2023-05-30 15:15:00.295321: I tensorflow/core/platform/cpu_feature_guard.cc:193] This TensorFlow binary is optimized with oneAPI Deep Neural Network Library (oneDNN) to use the following CPU instructions in performance-critical operations:  SSE4.1 SSE4.2 AVX AVX2 AVX512F AVX512_VNNI FMA
To enable them in other operations, rebuild TensorFlow with the appropriate compiler flags.
2023-05-30 15:15:00.481015: I tensorflow/core/util/port.cc:104] oneDNN custom operations are on. You may see slightly different numerical results due to floating-point round-off errors from different computation orders. To turn them off, set the environment variable `TF_ENABLE_ONEDNN_OPTS=0`.

Learning a simple model

As a quick example, we’ll try to fit a wide, shallow neural network to \(sin(x)\) on \([0, 4\pi]\). We pick a network with a single layer, using ReLU as the activation function. We create a set of sample data \(\overline{X},\overline{Y}\), then try to fit the network \(N(x_i,\beta) \approx y_i\) \[ \beta^* = \text{argmin} \sum (N(x_i;\beta)-y_i)^2 \] From the universal approximation theorem, we know that some network exists which can approximate this curve to any precision, however it’s unclear that the network we discover from our optimization problem will be that network.

# Generate sin data
xmin_s = 0
xmax_s= 4*np.pi
nx_s = 100
x_s= np.linspace(xmin_s,xmax_s,nx_s)
y_s= np.sin(x_s)

# Build a model
model_s = Sequential()
model_s.add(Dense(700, input_shape=(1,), activation='relu'))
model_s.add(Dense(1))
model_s.compile(loss = 'mae',optimizer = 'adam')
model_s.fit(x_s,y_s,epochs=10000,batch_size = 25, verbose = 0)

# Make Prediction
y_pred_s = model_s.predict(x_s) # Prediction with training data
x_test_s = np.linspace(xmin_s,2*xmax_s,4*nx_s)
y_test_s = model_s.predict(x_test_s)

# Plot Results
plt.figure(figsize = (12,4))
plt.plot(x_test_s,y_test_s)
plt.subplot(1,3,1)
plt.plot(x_s,y_s)
plt.subplot(1,3,2)
plt.plot(x_s,y_pred_s)
plt.subplot(1,3,3)
plt.plot(x_test_s,y_test_s)

1/4 [======>.......................] - ETA: 0s4/4 [==============================] - 0s 754us/step
 1/13 [=>............................] - ETA: 0s13/13 [==============================] - 0s 512us/step

Learning a PDE

We consider a simple 1D transport equation with periodic boundary conditions \[\begin{cases} u_t = u_x, \quad (x,t) \in [0,L]\times(0,\infty) \\ u(x,0) = u_0(x) \\ u(x,t) = u(x+L,t) \end{cases}\]

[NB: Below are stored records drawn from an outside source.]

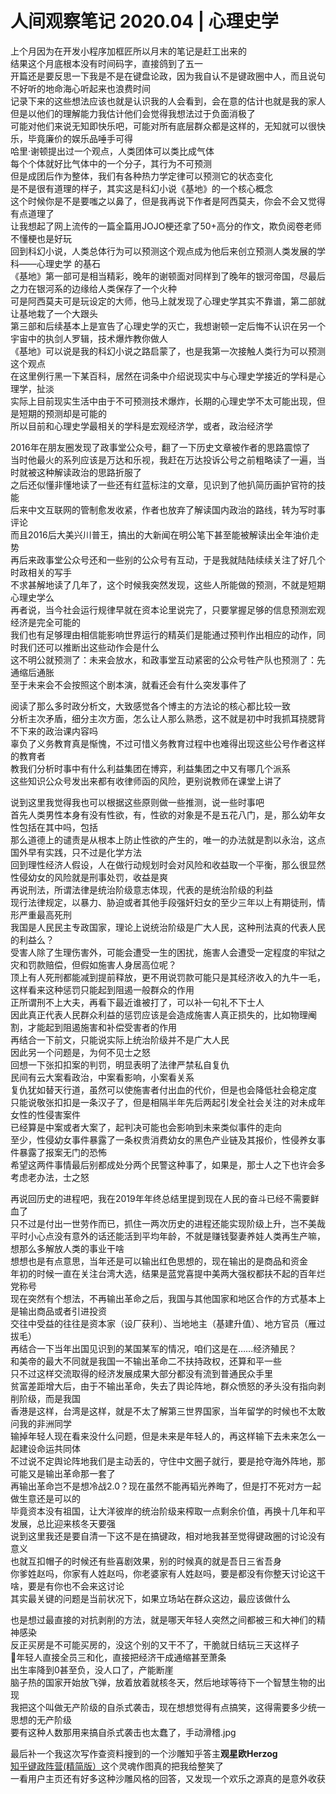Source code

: # 人间观察笔记 2020.04 | 心理史学  
  
上个月因为在开发小程序加框匠所以月末的笔记是赶工出来的  
结果这个月底根本没有时间码字，直接鸽到了五一  
开篇还是要反思一下我是不是在键盘论政，因为我自认不是键政圈中人，而且说句不好听的地命海心听起来也浪费时间  
记录下来的这些想法应该也就是认识我的人会看到，会在意的估计也就是我的家人  
但是以他们的理解能力我估计他们会觉得我想法过于负面消极了  
可能对他们来说无知即快乐吧，可能对所有底层群众都是这样的，无知就可以很快乐，毕竟廉价的娱乐品唾手可得  
哈里·谢顿提出过一个观点，人类团体可以类比成气体  
每个个体就好比气体中的一个分子，其行为不可预测  
但是成团后作为整体，我们有各种热力学定律可以预测它的状态变化  
是不是很有道理的样子，其实这是科幻小说《基地》的一个核心概念  
这个时候你是不是要嗤之以鼻了，但是我再说下作者是阿西莫夫，你会不会又觉得有点道理了  
让我想起了网上流传的一篇全篇用JOJO梗还拿了50+高分的作文，欺负阅卷老师不懂梗也是好玩  
回到科幻小说，人类总体行为可以预测这个观点成为他后来创立预测人类发展的学科——心理史学 的基石  
《基地》第一部可是相当精彩，晚年的谢顿面对同样到了晚年的银河帝国，尽最后之力在银河系的边缘给人类保存了一个火种  
可是阿西莫夫可是玩设定的大师，他马上就发现了心理史学其实不靠谱，第二部就让基地栽了一个大跟头  
第三部和后续基本上是宣告了心理史学的灭亡，我想谢顿一定后悔不认识在另一个宇宙中的执剑人罗辑，技术爆炸教你做人  
《基地》可以说是我的科幻小说之路启蒙了，也是我第一次接触人类行为可以预测这个观点  
在这里例行黑一下某百科，居然在词条中介绍说现实中与心理史学接近的学科是心理学，扯淡  
实际上目前现实生活中由于不可预测技术爆炸，长期的心理史学不太可能出现，但是短期的预测却是可能的  
所以目前和心理史学最相关的学科是宏观经济学，或者，政治经济学  
  
2016年在朋友圈发现了政事堂公众号，翻了一下历史文章被作者的思路震惊了  
当时他最火的系列应该是万达和乐视，我赶在万达投诉公号之前粗略读了一遍，当时就被这种解读政治的思路折服了  
之后还似懂非懂地读了一些还有红蓝标注的文章，见识到了他扒简历画护官符的技能  
后来中文互联网的管制愈发收紧，作者也放弃了解读国内政治的路线，转为写时事评论  
而且2016后大美兴川普王，搞出的大新闻在明公笔下甚至能被解读出全年油价走势  
再后来政事堂公众号还和一些别的公众号有互动，于是我就陆陆续续关注了好几个时政相关的写手  
不求甚解地读了几年了，这个时候我突然发现，这些人所能做的预测，不就是短期心理史学么  
再者说，当今社会运行规律早就在资本论里说完了，只要掌握足够的信息预测宏观经济是完全可能的  
我们也有足够理由相信能影响世界运行的精英们是能通过预判作出相应的动作，同时我们还可以推断出这些动作会是什么  
这不明公就预测了：未来会放水，和政事堂互动紧密的公众号牲产队也预测了：先通缩后通胀  
至于未来会不会按照这个剧本演，就看还会有什么突发事件了  
  
阅读了那么多时政分析文，大致感觉各个博主的方法论的核心都比较一致  
分析主次矛盾，细分主次方面，怎么让人那么熟悉，这不就是初中时我抓耳挠腮背不下来的政治课内容吗  
辜负了义务教育真是惭愧，不过可惜义务教育过程中也难得出现这些公号作者这样的教育者  
教我们分析时事中有什么利益集团在博弈，利益集团之中又有哪几个派系  
这些知识公众号发出来都有收律师函的风险，更别说教师在课堂上讲了  
  
说到这里我觉得我也可以根据这些原则做一些推测，说一些时事吧  
首先人类男性本身有没有性欲，有，性欲的对象是不是五花八门，是，那么幼年女性包括在其中吗，包括  
那么道德上的谴责是从根本上防止性欲的产生的，唯一的办法就是割以永治，这点国外早有实践，只不过是化学方法  
回到理性经济人假设，人在做行动规划时会对风险和收益取一个平衡，那么很显然性侵幼女的风险就是刑事处罚，收益是爽  
再说刑法，所谓法律是统治阶级意志体现，代表的是统治阶级的利益  
现行法律规定，以暴力、胁迫或者其他手段强奸妇女的至少三年以上有期徒刑，情形严重最高死刑  
我国是人民民主专政国家，理论上说统治阶级是广大人民，这种刑法真的代表人民的利益么？  
受害人除了生理伤害外，可能会遭受一生的困扰，施害人会遭受一定程度的牢狱之灾和罚款赔偿，但假如施害人身居高位呢？  
顶上有人死刑都能减到提前释放，更不用说罚款可能只是其经济收入的九牛一毛，这样看来这种惩罚只能起到阻遏一般群众的作用  
正所谓刑不上大夫，再看下最近谁被打了，可以补一句礼不下士人  
因此真正代表人民群众利益的惩罚应该是会造成施害人真正损失的，比如物理阉割，才能起到阻遏施害和补偿受害者的作用  
再结合一下前文，只能说实际上统治阶级并不是广大人民  
因此另一个问题是，为何不见士之怒  
回想一下张扣扣案的判罚，明显表明了法律严禁私自复仇  
民间有云大案看政治，中案看影响，小案看关系  
复仇犹如替天行道，虽然可以使施害者付出血的代价，但是也会降低社会稳定度  
只能说敬张扣扣是一条汉子了，但是相隔半年先后两起引发全社会关注的对未成年女性的性侵害案件  
已经算是中案或者大案了，起判决可能也会影响到未来类似事件的走向  
至少，性侵幼女事件暴露了一条权贵消费幼女的黑色产业链及其报价，性侵养女事件暴露了报案无门的恐怖  
希望这两件事情最后别都成处分两个民警这种事了，如果是，那士人之下也许会多考虑老办法，士之怒  
  
再说回历史的进程吧，我在2019年年终总结里提到现在人民的奋斗已经不需要鲜血了  
只不过是付出一世劳作而已，抓住一两次历史的进程还能实现阶级上升，岂不美哉  
平时小心点没有意外的话还能活到平均年龄，不就是赚钱娶妻养娃人类再生产嘛，想那么多解放人类的事业干啥  
想想也是有点意思，当年还是可以输出红色思想的，现在输出的是商品和资金  
年初的时候一直在关注台湾大选，结果是蓝党喜提中美两大强权都扶不起的百年烂党称号  
现在突然有个想法，不再输出革命之后，我国与其他国家和地区合作的方式基本上是输出商品或者引进投资  
交往中受益的往往是资本家（设厂获利）、当地地主（基建升值）、地方官员（雁过拔毛）  
再结合一下当年出国见识到的某国某军的情况，咱们这是在……经济殖民？  
和美帝的最大不同就是我国一不输出革命二不扶持政权，还算和平一些  
只不过这样交流取得的经济发展成果大部分都没有流到普通民众手里  
贫富差距增大后，由于不输出革命，失去了舆论阵地，群众愤怒的矛头没有指向剥削阶级，而是我国  
香港是这样，台湾是这样，就是不太了解第三世界国家，当年留学的时候也不太敢问我的非洲同学  
输掉年轻人现在看来没什么问题，但是未来是年轻人的，再这样输下去未来怎么一起建设命运共同体  
不过说不定舆论阵地我们是主动丢的，守住中文圈子就行，要是抢夺海外阵地，那可能又是输出革命那一套了  
再输出革命岂不是想冷战2.0？现在虽然不能再韬光养晦了，但是打不死对方一起做生意还是可以的  
毕竟资本没有祖国，让大洋彼岸的统治阶级来榨取一点剩余价值，再换十几年和平发展，总比迎来核冬天要强  
说到这里我还是要自清一下这不是在搞键政，相对地我甚至觉得键政圈的讨论没有意义  
也就互扣帽子的时候还有些喜剧效果，别的时候真的就是吾日三省吾身  
你爹姓赵吗，你家有人姓赵吗，你老婆家有人姓赵吗，要是都没有你整天讨论这干啥，要是有你也不会来这讨论  
其实最关键的问题是当前状况下，如果立场站在群众这边，最应该做什么  

也是想过最直接的对抗剥削的方法，就是哪天年轻人突然之间都被三和大神们的精神感染  
反正买房是不可能买房的，没这个别的又干不了，干脆就日结玩三天这样子  
年轻人直接全员三和化，直接把经济干成通缩甚至萧条  
出生率降到0甚至负，没人口了，产能断崖  
脑子热的国家开始放飞弹，放着放着就核冬天，然后地球等待下一个智慧生物的出现  
我把这个叫做无产阶级的自杀式袭击，现在想想觉得有点搞笑，这得需要多少统一思想的无产阶级  
要有这种人数那用来搞自杀式袭击也太蠢了，手动滑稽.jpg  
  
最后补一个我这次写作查资料搜到的一个沙雕知乎答主**观星欧Herzog**  
[知乎键政阵营(精简版）](https://zhuanlan.zhihu.com/p/27234024)这个灵魂作图真的把我给整笑了  
一看用户主页还有好多这种沙雕风格的回答，又发现一个欢乐之源真的是意外收获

The true solution to this PDE is given by \(u(x,t) = u_0(\text{mod}(x-t,1))\), which can be found using the method of characteristics on the free domain and then truncating to a periodic domain. Though we have access to the true solution, we will generate our training data using a prepackaged numerical PDE solver py-pde. We will use a Gaussian as our initial data \(u_0(x) = e^{-100(x-.3)^2}\) and solve on the domain \([0,1]\).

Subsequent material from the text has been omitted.